◆ WHAT IS REQUIRED ◆
Starting at the top of the entries below, set down every line exactly, please, until you reach the line with "run app/main.py to", which is included too.
....
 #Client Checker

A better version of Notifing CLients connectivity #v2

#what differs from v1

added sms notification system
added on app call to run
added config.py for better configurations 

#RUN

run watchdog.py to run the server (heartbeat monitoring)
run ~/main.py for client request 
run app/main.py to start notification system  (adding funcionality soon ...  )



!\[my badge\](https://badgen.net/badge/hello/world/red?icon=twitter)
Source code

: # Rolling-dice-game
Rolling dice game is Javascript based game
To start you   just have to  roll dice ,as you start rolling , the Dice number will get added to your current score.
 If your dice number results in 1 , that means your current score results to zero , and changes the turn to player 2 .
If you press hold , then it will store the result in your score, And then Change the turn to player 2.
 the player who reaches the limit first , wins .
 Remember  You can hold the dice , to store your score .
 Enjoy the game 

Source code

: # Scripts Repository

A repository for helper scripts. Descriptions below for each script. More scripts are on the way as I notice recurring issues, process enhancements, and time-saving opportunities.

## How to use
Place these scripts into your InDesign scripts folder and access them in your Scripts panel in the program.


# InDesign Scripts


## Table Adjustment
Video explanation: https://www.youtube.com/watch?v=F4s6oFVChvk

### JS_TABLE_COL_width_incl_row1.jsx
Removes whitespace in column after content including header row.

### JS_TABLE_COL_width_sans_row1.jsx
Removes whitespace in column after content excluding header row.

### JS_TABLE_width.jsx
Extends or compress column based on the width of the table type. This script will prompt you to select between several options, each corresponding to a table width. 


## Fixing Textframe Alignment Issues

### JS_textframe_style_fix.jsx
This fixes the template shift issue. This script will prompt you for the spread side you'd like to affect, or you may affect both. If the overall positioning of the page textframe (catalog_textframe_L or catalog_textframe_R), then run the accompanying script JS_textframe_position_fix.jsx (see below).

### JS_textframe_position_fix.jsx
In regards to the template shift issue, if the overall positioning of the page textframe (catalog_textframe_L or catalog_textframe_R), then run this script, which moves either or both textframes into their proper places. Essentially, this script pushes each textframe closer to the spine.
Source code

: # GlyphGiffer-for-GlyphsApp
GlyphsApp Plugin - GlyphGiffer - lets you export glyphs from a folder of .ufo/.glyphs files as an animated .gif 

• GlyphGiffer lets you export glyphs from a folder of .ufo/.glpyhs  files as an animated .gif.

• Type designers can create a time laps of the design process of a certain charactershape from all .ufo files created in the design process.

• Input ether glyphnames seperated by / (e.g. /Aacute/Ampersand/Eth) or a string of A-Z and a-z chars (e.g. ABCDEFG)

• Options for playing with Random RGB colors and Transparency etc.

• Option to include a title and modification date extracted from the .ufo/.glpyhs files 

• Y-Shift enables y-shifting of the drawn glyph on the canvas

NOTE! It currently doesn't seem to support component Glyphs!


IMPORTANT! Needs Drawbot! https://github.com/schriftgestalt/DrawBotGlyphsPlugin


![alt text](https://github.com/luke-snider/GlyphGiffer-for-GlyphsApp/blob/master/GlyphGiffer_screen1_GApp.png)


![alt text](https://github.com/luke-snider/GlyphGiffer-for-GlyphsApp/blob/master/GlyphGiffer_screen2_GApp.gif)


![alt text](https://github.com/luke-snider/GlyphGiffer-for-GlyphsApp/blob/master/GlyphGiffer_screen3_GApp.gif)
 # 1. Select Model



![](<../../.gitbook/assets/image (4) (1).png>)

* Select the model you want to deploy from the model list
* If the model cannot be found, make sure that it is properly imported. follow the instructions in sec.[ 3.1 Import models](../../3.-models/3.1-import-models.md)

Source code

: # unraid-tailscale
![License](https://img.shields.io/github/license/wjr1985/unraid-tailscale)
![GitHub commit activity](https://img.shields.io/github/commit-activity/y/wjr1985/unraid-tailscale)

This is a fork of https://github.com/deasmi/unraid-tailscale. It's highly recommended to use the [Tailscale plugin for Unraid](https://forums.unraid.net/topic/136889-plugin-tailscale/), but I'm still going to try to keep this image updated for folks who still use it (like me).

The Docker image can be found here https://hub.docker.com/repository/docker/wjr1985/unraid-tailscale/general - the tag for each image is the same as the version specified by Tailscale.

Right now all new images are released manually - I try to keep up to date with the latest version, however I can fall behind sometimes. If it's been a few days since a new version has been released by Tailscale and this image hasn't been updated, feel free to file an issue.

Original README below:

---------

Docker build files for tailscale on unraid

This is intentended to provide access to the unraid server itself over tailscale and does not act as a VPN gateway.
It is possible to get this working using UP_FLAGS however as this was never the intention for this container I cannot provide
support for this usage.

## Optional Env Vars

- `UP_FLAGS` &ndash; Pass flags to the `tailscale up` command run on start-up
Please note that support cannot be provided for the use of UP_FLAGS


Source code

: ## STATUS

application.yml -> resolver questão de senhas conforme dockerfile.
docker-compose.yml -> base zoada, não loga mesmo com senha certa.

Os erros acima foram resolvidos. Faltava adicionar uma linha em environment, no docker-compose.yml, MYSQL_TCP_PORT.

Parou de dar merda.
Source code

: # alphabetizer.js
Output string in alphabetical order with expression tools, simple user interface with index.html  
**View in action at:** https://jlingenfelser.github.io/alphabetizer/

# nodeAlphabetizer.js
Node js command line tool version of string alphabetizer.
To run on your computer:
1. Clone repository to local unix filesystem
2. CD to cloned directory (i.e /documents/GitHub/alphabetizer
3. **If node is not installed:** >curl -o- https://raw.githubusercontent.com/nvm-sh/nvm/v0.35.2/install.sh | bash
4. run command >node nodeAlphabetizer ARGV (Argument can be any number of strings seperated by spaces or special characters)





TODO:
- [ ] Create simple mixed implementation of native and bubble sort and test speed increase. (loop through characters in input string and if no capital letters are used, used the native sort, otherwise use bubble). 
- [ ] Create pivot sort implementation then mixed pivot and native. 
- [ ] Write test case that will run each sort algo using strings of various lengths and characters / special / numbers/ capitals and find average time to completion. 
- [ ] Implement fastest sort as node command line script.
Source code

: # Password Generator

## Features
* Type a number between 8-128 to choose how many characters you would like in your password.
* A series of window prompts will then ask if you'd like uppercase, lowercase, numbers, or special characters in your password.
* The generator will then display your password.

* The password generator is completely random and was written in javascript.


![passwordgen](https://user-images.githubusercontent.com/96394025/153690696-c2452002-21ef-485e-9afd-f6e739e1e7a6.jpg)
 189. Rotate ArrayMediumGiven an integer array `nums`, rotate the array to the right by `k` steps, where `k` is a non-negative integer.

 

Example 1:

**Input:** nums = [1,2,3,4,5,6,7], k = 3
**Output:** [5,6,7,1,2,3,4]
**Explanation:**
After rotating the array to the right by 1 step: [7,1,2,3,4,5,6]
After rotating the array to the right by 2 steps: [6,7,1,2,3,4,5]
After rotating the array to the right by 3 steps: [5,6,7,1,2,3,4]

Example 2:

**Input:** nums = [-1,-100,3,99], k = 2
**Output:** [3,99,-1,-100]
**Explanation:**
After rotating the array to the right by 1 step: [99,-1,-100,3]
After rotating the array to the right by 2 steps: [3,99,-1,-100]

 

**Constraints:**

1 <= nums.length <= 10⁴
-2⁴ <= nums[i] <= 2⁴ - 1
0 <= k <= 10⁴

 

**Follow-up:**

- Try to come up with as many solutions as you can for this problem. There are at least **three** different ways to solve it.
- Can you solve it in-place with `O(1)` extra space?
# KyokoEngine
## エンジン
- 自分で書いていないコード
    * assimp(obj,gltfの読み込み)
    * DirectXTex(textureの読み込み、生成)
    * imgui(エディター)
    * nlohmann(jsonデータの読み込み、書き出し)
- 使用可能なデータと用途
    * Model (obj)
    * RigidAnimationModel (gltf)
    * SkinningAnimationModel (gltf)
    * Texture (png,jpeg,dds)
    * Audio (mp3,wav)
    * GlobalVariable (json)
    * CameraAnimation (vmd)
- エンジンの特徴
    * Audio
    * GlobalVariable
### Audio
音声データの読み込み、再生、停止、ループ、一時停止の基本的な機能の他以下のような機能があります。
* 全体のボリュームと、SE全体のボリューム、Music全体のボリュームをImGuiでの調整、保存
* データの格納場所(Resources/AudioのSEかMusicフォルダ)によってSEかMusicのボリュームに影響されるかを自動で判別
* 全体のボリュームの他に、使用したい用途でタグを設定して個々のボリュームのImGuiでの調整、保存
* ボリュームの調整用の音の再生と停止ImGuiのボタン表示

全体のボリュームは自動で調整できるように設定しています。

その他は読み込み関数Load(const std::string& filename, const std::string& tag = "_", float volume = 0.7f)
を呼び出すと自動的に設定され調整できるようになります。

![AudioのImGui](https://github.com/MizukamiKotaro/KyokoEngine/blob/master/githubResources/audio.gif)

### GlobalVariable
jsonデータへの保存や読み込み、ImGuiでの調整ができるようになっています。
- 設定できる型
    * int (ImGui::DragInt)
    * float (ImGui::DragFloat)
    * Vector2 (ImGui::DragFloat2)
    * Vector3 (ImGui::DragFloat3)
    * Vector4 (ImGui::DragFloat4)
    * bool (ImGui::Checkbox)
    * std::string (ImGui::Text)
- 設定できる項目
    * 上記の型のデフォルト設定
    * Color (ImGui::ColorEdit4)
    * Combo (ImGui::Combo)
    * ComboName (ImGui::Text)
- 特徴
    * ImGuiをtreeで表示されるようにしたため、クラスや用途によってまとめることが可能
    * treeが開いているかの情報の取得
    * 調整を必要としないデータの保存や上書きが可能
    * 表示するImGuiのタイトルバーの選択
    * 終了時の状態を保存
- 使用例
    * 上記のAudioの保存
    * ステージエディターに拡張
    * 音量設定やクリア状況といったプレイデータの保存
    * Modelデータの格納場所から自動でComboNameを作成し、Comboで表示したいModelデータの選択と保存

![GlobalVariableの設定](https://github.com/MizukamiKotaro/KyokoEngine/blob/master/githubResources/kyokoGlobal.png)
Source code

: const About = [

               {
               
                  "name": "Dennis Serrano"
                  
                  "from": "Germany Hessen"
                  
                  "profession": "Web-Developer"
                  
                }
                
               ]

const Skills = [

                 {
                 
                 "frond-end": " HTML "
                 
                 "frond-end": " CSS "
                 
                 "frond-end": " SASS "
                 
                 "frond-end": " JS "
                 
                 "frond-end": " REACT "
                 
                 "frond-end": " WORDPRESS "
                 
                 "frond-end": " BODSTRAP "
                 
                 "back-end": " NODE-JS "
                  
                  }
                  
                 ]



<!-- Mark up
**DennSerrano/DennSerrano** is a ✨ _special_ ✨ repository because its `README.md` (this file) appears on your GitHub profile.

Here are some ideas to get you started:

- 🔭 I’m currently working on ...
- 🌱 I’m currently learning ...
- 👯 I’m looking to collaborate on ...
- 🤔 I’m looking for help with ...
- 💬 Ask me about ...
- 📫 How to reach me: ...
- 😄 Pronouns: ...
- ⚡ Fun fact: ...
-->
....
◆ YOUR RESPONSE ◆
 #Client Checker

A better version of Notifing CLients connectivity #v2

#what differs from v1

added sms notification system
added on app call to run
added config.py for better configurations 

#RUN

run watchdog.py to run the server (heartbeat monitoring)
run ~/main.py for client request 
run app/main.py to start notification system  (adding funcionality soon ...  )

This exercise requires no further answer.